For fans of Grizzly Bear, late-period Talk Talk, Nick Drake, Nadia Reid, Tiny Ruins and Kelly Dance.
Both musicians have enjoyed critically acclaimed and wide ranging artistic careers in their own right. In Roleff’s case, as a visual artist and and folk songwriter and Smith as a key member of a range of bands including Grand Salvo and Totally Mild. Becoming aware of their creative similarities and a mutual respect for one another’s fingerpicking styles, guitar preferences, and artistry inspired the potential for collaboration.
Dark Green is described as an album that “impresses a feeling of welcomed nostalgia and achieves a level of kinship with its escapist origins: a place free of demand and the trappings of the day, beholden only to existing in the moment,” and overwhelmingly that’s the emotional response generated from these baroque and stately folk songs, imbued with a delicate and poignant classicism. Nothing is overblown or overwrought, the music and phrasing is sparse and selective, poetic and steeped in romantic nostalgia, augmented by flute, cello, mandolin, piano, organ, clarinet and more. There’s a real symbiosis between the pair who consistently find the source of the song and treat it like a precious document, allowing the time and space for the music to gently unfurl and embrace their voices, whether solo or combined.

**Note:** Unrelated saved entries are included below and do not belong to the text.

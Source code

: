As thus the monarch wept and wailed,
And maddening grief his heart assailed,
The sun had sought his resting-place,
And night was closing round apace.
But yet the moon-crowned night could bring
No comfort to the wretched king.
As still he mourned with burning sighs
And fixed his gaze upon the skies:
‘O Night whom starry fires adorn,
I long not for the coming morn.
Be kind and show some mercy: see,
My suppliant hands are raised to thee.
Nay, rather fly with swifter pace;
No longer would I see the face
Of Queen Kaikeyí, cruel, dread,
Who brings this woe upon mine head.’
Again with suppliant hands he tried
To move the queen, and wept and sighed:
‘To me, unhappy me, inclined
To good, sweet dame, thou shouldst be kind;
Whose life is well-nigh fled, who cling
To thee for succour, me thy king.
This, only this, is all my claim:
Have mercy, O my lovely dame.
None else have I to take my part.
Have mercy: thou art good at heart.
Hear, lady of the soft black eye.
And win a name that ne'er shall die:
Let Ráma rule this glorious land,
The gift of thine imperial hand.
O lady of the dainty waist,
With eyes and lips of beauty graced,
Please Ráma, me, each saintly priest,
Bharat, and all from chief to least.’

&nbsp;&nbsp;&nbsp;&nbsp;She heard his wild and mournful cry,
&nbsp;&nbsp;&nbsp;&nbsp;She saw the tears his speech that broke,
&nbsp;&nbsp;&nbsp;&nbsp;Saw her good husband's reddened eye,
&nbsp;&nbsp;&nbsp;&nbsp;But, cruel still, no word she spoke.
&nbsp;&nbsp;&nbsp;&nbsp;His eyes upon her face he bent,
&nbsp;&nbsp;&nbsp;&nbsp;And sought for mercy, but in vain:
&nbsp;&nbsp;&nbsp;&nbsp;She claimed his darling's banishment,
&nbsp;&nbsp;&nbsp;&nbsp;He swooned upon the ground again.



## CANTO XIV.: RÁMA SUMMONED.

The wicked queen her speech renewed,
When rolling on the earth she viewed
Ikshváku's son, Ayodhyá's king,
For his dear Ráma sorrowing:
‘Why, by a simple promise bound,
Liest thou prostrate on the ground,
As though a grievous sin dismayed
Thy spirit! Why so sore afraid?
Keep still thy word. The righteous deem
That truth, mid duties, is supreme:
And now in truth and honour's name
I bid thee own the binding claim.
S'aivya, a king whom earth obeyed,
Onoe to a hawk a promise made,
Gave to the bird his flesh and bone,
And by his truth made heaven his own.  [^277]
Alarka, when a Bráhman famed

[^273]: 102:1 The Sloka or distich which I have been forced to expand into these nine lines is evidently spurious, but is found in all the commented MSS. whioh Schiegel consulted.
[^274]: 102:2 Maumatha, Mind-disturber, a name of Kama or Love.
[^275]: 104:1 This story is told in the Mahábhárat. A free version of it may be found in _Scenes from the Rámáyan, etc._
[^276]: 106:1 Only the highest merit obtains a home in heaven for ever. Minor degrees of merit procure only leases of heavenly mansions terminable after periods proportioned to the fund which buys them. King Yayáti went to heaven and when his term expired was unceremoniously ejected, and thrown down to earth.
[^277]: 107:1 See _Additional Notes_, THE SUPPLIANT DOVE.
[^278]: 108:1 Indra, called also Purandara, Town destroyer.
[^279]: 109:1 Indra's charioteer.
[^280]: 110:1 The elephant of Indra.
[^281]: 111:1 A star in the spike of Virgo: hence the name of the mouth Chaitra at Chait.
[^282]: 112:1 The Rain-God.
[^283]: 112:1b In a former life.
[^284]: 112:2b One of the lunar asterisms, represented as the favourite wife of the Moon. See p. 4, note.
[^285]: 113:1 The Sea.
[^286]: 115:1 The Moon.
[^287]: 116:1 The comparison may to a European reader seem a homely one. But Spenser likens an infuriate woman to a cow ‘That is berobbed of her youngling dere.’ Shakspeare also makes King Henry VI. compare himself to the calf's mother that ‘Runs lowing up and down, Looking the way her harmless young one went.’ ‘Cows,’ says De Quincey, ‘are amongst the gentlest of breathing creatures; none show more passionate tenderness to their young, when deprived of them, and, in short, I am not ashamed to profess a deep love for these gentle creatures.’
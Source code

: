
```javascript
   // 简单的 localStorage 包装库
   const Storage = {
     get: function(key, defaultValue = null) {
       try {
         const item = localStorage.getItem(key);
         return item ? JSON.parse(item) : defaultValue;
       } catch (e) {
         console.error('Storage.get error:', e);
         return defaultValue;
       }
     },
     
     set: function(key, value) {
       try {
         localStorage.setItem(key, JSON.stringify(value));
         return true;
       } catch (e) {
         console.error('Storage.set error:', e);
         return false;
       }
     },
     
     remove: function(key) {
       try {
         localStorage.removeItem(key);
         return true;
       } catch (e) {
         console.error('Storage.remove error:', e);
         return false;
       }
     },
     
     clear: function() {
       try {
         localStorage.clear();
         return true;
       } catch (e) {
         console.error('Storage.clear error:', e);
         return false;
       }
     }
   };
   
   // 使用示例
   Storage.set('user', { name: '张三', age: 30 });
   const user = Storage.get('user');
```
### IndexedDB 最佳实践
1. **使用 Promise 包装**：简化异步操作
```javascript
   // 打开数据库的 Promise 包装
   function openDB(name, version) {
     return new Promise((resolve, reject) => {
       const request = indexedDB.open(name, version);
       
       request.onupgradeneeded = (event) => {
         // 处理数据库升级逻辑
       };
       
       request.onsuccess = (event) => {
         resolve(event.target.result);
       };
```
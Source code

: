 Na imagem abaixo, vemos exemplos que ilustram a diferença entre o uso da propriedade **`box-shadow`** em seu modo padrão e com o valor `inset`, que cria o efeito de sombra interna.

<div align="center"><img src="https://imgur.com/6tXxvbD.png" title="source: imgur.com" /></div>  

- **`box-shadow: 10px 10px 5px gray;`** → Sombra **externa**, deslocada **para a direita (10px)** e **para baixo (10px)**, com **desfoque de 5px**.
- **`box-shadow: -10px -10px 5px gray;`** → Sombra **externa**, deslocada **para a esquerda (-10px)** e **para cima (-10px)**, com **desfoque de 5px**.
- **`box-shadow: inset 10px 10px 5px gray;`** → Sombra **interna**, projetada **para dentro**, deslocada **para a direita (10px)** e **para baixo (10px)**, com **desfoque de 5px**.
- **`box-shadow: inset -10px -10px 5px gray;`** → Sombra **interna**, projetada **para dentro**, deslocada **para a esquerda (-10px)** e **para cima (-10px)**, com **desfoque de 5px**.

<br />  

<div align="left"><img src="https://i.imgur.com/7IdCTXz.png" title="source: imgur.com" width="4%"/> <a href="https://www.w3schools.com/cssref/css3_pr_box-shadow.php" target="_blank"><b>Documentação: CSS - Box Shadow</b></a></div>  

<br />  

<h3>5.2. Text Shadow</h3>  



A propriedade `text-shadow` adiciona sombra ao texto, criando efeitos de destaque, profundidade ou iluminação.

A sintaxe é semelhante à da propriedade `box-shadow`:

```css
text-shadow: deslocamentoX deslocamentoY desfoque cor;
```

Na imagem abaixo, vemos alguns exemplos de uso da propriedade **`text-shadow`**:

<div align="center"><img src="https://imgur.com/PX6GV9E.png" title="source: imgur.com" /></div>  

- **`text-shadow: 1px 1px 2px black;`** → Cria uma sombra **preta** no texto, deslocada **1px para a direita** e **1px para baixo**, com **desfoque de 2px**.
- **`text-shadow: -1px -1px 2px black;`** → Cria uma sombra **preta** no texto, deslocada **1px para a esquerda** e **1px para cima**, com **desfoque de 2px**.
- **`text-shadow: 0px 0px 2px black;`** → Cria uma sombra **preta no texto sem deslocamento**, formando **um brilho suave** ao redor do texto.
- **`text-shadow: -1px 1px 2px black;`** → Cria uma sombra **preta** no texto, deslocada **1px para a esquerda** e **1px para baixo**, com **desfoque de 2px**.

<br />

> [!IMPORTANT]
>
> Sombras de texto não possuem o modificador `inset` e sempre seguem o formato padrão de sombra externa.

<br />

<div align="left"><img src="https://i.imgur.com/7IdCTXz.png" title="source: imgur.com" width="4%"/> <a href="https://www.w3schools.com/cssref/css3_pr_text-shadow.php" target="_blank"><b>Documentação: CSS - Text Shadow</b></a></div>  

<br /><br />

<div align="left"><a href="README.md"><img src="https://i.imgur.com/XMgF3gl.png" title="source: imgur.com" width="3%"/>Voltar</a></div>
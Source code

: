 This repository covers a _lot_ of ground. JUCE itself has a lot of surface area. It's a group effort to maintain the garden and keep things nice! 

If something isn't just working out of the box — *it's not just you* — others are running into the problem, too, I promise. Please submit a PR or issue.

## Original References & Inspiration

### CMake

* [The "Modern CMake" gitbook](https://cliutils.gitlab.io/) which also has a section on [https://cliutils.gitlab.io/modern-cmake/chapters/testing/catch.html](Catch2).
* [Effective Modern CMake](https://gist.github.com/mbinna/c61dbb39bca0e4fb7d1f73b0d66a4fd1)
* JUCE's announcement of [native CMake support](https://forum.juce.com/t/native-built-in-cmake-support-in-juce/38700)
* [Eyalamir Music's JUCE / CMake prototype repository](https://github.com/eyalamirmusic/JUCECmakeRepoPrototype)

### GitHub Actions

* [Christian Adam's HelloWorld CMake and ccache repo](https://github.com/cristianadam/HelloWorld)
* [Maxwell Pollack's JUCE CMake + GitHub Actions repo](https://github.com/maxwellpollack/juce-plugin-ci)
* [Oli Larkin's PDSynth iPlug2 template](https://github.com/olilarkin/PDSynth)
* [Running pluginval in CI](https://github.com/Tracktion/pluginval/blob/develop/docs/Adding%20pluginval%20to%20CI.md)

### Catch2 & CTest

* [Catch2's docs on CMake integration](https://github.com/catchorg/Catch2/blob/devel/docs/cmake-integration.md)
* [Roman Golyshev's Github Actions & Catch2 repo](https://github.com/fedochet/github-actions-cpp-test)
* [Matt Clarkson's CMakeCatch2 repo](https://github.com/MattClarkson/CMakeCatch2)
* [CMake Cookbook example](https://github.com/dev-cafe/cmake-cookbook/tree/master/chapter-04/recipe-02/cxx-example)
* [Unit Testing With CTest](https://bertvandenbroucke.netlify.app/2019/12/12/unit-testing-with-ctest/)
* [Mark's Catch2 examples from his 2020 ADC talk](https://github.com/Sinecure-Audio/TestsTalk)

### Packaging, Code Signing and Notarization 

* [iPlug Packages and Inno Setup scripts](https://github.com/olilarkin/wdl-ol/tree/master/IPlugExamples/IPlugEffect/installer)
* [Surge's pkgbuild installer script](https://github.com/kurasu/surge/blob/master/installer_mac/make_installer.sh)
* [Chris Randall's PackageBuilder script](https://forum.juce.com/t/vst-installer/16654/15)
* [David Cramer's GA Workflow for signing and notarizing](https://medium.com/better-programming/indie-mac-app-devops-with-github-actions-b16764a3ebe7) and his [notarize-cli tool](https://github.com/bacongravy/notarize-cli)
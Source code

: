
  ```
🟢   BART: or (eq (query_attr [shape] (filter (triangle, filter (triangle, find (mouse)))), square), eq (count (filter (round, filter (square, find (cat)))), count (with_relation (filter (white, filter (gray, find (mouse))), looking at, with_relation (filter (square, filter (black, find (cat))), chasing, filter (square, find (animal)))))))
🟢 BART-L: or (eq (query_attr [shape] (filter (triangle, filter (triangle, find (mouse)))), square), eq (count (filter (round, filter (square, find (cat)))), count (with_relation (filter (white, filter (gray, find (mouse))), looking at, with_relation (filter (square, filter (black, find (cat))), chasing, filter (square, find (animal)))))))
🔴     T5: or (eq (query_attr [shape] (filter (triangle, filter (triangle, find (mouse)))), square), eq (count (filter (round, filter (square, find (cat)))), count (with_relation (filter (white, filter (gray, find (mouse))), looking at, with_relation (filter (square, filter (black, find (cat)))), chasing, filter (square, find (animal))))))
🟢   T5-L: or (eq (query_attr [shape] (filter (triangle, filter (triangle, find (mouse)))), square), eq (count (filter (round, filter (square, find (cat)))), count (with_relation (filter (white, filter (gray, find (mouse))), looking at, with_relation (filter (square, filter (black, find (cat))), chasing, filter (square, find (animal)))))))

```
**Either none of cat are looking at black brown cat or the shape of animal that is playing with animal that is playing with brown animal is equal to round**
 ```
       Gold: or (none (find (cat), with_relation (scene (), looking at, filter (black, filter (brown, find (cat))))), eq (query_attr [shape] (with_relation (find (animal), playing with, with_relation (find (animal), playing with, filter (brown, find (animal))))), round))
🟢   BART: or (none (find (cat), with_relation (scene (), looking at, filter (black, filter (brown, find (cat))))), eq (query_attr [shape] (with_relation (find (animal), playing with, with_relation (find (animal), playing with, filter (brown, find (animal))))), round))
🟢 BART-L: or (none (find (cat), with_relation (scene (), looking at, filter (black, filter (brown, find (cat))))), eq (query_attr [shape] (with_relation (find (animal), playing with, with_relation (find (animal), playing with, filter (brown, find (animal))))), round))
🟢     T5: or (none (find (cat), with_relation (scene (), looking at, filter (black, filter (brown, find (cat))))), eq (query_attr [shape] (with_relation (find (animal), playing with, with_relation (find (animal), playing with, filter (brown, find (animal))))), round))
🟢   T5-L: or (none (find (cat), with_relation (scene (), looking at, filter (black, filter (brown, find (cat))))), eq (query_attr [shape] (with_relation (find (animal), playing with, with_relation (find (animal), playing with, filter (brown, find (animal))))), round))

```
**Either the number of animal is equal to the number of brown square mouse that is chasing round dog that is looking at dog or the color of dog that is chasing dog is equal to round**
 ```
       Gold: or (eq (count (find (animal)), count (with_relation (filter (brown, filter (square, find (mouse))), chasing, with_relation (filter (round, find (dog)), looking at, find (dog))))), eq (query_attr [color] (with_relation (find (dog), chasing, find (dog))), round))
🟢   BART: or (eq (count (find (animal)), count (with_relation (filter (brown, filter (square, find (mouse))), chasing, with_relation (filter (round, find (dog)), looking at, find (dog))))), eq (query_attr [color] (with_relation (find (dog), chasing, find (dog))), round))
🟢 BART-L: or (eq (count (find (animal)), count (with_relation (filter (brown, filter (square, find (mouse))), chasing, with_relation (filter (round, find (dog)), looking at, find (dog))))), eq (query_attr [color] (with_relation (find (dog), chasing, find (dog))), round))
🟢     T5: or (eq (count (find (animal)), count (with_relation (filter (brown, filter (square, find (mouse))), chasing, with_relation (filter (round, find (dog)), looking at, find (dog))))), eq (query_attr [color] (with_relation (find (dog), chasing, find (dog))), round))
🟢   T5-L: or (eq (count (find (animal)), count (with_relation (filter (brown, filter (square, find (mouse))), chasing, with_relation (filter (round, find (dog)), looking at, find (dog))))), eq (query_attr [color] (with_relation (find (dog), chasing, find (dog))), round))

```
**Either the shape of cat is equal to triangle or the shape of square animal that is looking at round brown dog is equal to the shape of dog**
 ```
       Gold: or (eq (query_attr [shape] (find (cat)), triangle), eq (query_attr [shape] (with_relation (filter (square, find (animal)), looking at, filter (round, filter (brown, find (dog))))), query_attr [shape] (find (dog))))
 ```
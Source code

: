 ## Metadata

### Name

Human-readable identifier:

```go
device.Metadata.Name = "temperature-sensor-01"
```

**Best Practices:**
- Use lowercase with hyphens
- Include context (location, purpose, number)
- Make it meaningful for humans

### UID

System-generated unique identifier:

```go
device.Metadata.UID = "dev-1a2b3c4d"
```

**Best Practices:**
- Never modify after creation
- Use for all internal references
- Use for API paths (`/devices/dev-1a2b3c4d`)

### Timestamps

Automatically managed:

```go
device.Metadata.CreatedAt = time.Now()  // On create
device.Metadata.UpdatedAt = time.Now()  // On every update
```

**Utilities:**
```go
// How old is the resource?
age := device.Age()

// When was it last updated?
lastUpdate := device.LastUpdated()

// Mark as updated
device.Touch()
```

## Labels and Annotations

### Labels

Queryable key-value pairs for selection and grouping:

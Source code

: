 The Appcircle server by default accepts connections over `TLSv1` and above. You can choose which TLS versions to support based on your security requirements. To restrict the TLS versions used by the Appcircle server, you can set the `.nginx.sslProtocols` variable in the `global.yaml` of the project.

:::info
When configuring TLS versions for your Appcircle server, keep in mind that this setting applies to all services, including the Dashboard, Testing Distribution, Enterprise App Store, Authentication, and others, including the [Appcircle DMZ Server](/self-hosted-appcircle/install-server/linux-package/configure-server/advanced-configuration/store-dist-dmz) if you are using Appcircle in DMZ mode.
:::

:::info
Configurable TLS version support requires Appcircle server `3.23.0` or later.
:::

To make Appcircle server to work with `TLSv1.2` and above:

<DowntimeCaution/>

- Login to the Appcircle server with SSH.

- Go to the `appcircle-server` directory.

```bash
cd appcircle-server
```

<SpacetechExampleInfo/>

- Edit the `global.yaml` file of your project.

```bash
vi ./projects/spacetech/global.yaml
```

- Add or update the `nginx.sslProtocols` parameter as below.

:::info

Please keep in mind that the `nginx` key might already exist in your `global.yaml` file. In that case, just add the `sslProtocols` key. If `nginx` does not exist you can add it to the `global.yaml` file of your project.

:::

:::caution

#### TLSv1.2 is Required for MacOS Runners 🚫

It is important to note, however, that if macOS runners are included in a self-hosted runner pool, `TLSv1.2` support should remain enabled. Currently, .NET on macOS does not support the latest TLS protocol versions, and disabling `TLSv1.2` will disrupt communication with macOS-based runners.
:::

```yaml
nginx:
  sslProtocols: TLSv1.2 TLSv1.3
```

“We wanted to make a record that was outside of time, a magic document, a Voynich Manuscript you can listen to,” say Smith. It’s that timeless drift and sway that makes Dark Green such a mesmerising listening experience and so it’s a real pleasure to be able to dig deeper into the nine songs on the album with Roleff and Smith, and find out about their inspiration and compositional evolution.
Dark Green is out now via Bandcamp (vinyl/digital) and streaming services.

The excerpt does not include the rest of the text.